パパサマ、ママサマ 茶の文化が民衆の間にしっかりと浸透しているのである。特別に茶の湯を習わなくとも、茶を嗜む文化環境が地域に継承されているということなのだと思う。これは不昧公の力だけではなく、もともと農村地帯や城下で飲まれてきたボテボテ茶や沿岸部でのヤナギカケ(いずれもお茶漬けに近いもの)のように、食物とともにお茶を喫する間食の習慣が根強かったことによるのではないか。ボテボテ茶の類を一般に「振り茶」というが、この習慣は青森県から沖縄県までかつてはあったことが報告されている。でも1814年に島根を縦断した野田泉光院という修験者が、日記の中で「出雲・石見両国の者は煎茶を茶せんで泡立てて飲む。これは馬の尿をみるようでひじょうに飲み口が悪い」とけなしているのだが、逆にいえば、これほど日本中を歩いている山伏が石見・出雲にくるまでボテボテ茶を知らなかったということであり、この地方にはボテボテ茶の習慣が非常に深く浸透し、他の地域では消滅してもまだ残っていたという証言にもよめる。庶民にしっかり定着したボテボテ茶は、茶道文化発展の素地になり得たのだろう。
 松江の食文化に貢献しているのはお茶だけではない。宍道湖や中海でとれる魚介類の季節による見事なまでのバリエーション。またその料理法、食べ方もしかり。移ろい豊かな宍道湖の表情と多彩な調理法が響きあっている。かつて、ジョン・アイルズという英国人ジャーナリストが宍道湖とジュネーブのレマン湖が似ていると言ったが、そのレマン湖を終日眺めて過ごしたことがあった。一番の違いは移ろいの有無だと思った。レマン湖はいつみても美しいが水深が深いこともあって宍道湖のように表情が移ろはない。食の豊かさにも移ろいは欠かせない。荒木英之さんの『松江食べ物語』を読んでそのことを実感する。また、荒木さんのような魯山人顔負けの食通が松江におられることじたい、背筋がぞくっとするほど文化の成熟度を感じる。菓子にしても、高くてうまいものは京都でも東京でも、全国のデパチカでも買えるが、これほど種類が多く、味もよく、価格が安いというところはない。これこそ文化的都市といわれる所以ではないか。

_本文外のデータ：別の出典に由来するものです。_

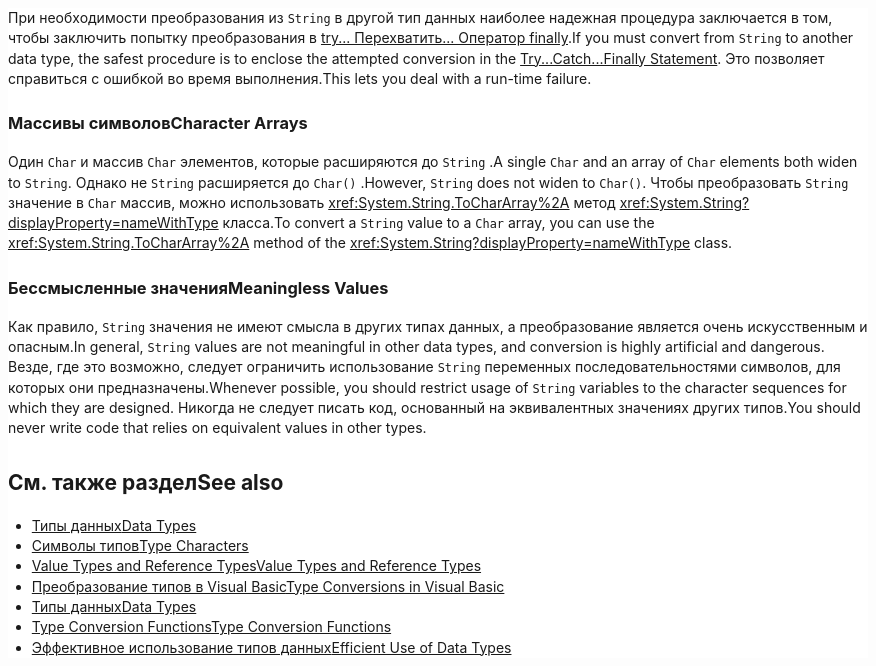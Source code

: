 <span data-ttu-id="a31a5-176">При необходимости преобразования из `String` в другой тип данных наиболее надежная процедура заключается в том, чтобы заключить попытку преобразования в [try... Перехватить... Оператор finally](../../../language-reference/statements/try-catch-finally-statement.md).</span><span class="sxs-lookup"><span data-stu-id="a31a5-176">If you must convert from `String` to another data type, the safest procedure is to enclose the attempted conversion in the [Try...Catch...Finally Statement](../../../language-reference/statements/try-catch-finally-statement.md).</span></span> <span data-ttu-id="a31a5-177">Это позволяет справиться с ошибкой во время выполнения.</span><span class="sxs-lookup"><span data-stu-id="a31a5-177">This lets you deal with a run-time failure.</span></span>

### <a name="character-arrays"></a><span data-ttu-id="a31a5-178">Массивы символов</span><span class="sxs-lookup"><span data-stu-id="a31a5-178">Character Arrays</span></span>

<span data-ttu-id="a31a5-179">Один `Char` и массив `Char` элементов, которые расширяются до `String` .</span><span class="sxs-lookup"><span data-stu-id="a31a5-179">A single `Char` and an array of `Char` elements both widen to `String`.</span></span> <span data-ttu-id="a31a5-180">Однако не `String` расширяется до `Char()` .</span><span class="sxs-lookup"><span data-stu-id="a31a5-180">However, `String` does not widen to `Char()`.</span></span> <span data-ttu-id="a31a5-181">Чтобы преобразовать `String` значение в `Char` массив, можно использовать <xref:System.String.ToCharArray%2A> метод <xref:System.String?displayProperty=nameWithType> класса.</span><span class="sxs-lookup"><span data-stu-id="a31a5-181">To convert a `String` value to a `Char` array, you can use the <xref:System.String.ToCharArray%2A> method of the <xref:System.String?displayProperty=nameWithType> class.</span></span>

### <a name="meaningless-values"></a><span data-ttu-id="a31a5-182">Бессмысленные значения</span><span class="sxs-lookup"><span data-stu-id="a31a5-182">Meaningless Values</span></span>

<span data-ttu-id="a31a5-183">Как правило, `String` значения не имеют смысла в других типах данных, а преобразование является очень искусственным и опасным.</span><span class="sxs-lookup"><span data-stu-id="a31a5-183">In general, `String` values are not meaningful in other data types, and conversion is highly artificial and dangerous.</span></span> <span data-ttu-id="a31a5-184">Везде, где это возможно, следует ограничить использование `String` переменных последовательностями символов, для которых они предназначены.</span><span class="sxs-lookup"><span data-stu-id="a31a5-184">Whenever possible, you should restrict usage of `String` variables to the character sequences for which they are designed.</span></span> <span data-ttu-id="a31a5-185">Никогда не следует писать код, основанный на эквивалентных значениях других типов.</span><span class="sxs-lookup"><span data-stu-id="a31a5-185">You should never write code that relies on equivalent values in other types.</span></span>

## <a name="see-also"></a><span data-ttu-id="a31a5-186">См. также раздел</span><span class="sxs-lookup"><span data-stu-id="a31a5-186">See also</span></span>

- [<span data-ttu-id="a31a5-187">Типы данных</span><span class="sxs-lookup"><span data-stu-id="a31a5-187">Data Types</span></span>](index.md)
- [<span data-ttu-id="a31a5-188">Символы типов</span><span class="sxs-lookup"><span data-stu-id="a31a5-188">Type Characters</span></span>](type-characters.md)
- [<span data-ttu-id="a31a5-189">Value Types and Reference Types</span><span class="sxs-lookup"><span data-stu-id="a31a5-189">Value Types and Reference Types</span></span>](value-types-and-reference-types.md)
- [<span data-ttu-id="a31a5-190">Преобразование типов в Visual Basic</span><span class="sxs-lookup"><span data-stu-id="a31a5-190">Type Conversions in Visual Basic</span></span>](type-conversions.md)
- [<span data-ttu-id="a31a5-191">Типы данных</span><span class="sxs-lookup"><span data-stu-id="a31a5-191">Data Types</span></span>](../../../language-reference/data-types/index.md)
- [<span data-ttu-id="a31a5-192">Type Conversion Functions</span><span class="sxs-lookup"><span data-stu-id="a31a5-192">Type Conversion Functions</span></span>](../../../language-reference/functions/type-conversion-functions.md)
- [<span data-ttu-id="a31a5-193">Эффективное использование типов данных</span><span class="sxs-lookup"><span data-stu-id="a31a5-193">Efficient Use of Data Types</span></span>](efficient-use-of-data-types.md)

 ところで松江にはこれだけ豊かな湖の幸があるのに七珍料理を出す店が少ないという苦言を、旅人からも松江の観光に携わる方からも時々耳にする。よく考えれば、移ろいを大事にする松江料理が、それぞれ季節の異なる七珍を同時に提供できるはずがない。それを無理してやったところで、食文化が磨かれるとはとても思えない。どうしても食べさせたければ季節をかえて4回来てもらえばいい。
 それより松江にはMGのような隠れ家的な味処が存在することを旅人にも知らせたい。その独特の雰囲気の中でランチやカツ丼を食べてその虜となった人は少なくない。どんな食通でもMGのランチに文句をつける人はいないのではないか。ウィンドサーフィンを愛し、この店の雰囲気と料理とコミュニケーションを愛する人たちがいまも仲間を増やしながら集っている。時にコンサートも開いて文化を発信している。こんな隠れ家の存在こそが、松江の粋をつくり出すと私は信じている。